Your goal: Return every line of the data that contains the string "build".

[Saved entries]
========================

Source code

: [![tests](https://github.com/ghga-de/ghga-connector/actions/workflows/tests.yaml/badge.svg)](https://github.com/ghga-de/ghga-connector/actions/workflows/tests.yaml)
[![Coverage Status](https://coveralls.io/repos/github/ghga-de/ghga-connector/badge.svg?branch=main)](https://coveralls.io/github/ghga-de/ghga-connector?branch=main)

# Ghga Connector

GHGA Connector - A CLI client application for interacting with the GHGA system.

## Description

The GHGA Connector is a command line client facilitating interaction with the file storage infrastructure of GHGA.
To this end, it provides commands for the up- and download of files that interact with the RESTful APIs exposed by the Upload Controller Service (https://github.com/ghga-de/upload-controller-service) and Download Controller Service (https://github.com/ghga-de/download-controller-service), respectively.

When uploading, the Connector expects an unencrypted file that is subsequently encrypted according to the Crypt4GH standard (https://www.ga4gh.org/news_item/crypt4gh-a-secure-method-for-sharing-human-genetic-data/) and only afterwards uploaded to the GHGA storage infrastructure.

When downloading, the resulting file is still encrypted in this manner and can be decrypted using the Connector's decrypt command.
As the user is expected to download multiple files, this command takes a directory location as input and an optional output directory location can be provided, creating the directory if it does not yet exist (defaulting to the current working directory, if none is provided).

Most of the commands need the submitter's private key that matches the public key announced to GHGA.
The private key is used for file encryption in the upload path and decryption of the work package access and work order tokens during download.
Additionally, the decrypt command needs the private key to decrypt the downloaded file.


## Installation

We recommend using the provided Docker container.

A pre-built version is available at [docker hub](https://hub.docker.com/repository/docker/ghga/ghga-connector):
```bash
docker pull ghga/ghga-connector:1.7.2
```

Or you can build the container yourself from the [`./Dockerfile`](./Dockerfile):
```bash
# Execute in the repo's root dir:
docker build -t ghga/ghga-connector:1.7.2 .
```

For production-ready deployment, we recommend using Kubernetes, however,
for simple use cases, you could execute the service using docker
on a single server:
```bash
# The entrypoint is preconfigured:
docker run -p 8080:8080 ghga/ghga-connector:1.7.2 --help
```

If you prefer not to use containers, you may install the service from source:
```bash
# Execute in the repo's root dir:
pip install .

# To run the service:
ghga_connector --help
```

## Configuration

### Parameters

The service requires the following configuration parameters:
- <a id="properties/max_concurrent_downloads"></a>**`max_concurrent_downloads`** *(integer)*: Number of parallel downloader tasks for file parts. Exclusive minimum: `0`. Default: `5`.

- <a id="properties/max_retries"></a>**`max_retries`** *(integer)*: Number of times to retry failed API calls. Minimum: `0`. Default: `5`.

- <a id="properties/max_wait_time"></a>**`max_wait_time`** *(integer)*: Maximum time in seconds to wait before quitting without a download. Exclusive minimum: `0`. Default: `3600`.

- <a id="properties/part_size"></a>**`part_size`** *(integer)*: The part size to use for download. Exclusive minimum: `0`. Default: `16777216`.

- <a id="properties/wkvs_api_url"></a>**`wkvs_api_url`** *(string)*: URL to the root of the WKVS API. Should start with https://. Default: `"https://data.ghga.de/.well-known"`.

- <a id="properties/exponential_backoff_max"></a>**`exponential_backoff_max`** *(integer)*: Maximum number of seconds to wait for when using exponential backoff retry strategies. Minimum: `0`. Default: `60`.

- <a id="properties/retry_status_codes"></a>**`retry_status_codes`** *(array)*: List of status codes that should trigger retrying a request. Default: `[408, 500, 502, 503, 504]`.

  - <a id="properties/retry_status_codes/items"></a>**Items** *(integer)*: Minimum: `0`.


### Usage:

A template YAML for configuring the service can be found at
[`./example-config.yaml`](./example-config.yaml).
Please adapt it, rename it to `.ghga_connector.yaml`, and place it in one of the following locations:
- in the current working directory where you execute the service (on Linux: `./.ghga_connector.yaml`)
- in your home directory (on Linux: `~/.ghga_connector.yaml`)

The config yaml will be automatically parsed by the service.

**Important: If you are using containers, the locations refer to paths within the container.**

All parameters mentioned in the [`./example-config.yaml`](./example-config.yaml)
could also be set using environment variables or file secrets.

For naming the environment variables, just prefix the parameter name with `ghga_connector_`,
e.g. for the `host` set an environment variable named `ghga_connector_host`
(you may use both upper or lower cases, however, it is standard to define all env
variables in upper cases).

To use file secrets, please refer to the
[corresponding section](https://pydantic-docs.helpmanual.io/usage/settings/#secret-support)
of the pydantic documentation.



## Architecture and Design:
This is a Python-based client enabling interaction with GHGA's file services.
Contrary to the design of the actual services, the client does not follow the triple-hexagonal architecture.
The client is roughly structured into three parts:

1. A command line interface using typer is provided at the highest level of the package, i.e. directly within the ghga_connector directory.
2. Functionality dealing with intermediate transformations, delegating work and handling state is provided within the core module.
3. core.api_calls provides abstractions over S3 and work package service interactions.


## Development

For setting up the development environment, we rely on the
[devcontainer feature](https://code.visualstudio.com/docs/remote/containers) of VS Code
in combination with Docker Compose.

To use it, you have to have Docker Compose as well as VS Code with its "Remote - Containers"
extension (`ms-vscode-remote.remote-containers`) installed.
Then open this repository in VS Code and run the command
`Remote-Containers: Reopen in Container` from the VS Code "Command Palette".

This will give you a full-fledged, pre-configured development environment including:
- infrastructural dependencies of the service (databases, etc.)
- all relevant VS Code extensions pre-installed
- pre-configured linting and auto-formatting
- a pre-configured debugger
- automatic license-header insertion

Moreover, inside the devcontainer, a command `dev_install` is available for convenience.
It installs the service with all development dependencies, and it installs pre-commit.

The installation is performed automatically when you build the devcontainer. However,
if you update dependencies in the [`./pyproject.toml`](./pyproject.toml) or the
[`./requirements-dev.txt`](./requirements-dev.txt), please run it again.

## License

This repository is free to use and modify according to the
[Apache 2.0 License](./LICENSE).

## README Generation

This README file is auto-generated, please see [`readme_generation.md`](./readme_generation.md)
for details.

========================

Response to this task:
Or you can build the container yourself from the [`./Dockerfile`](./Dockerfile):
docker build -t ghga/ghga-connector:1.7.2 .
The installation is performed automatically when you build the devcontainer. However,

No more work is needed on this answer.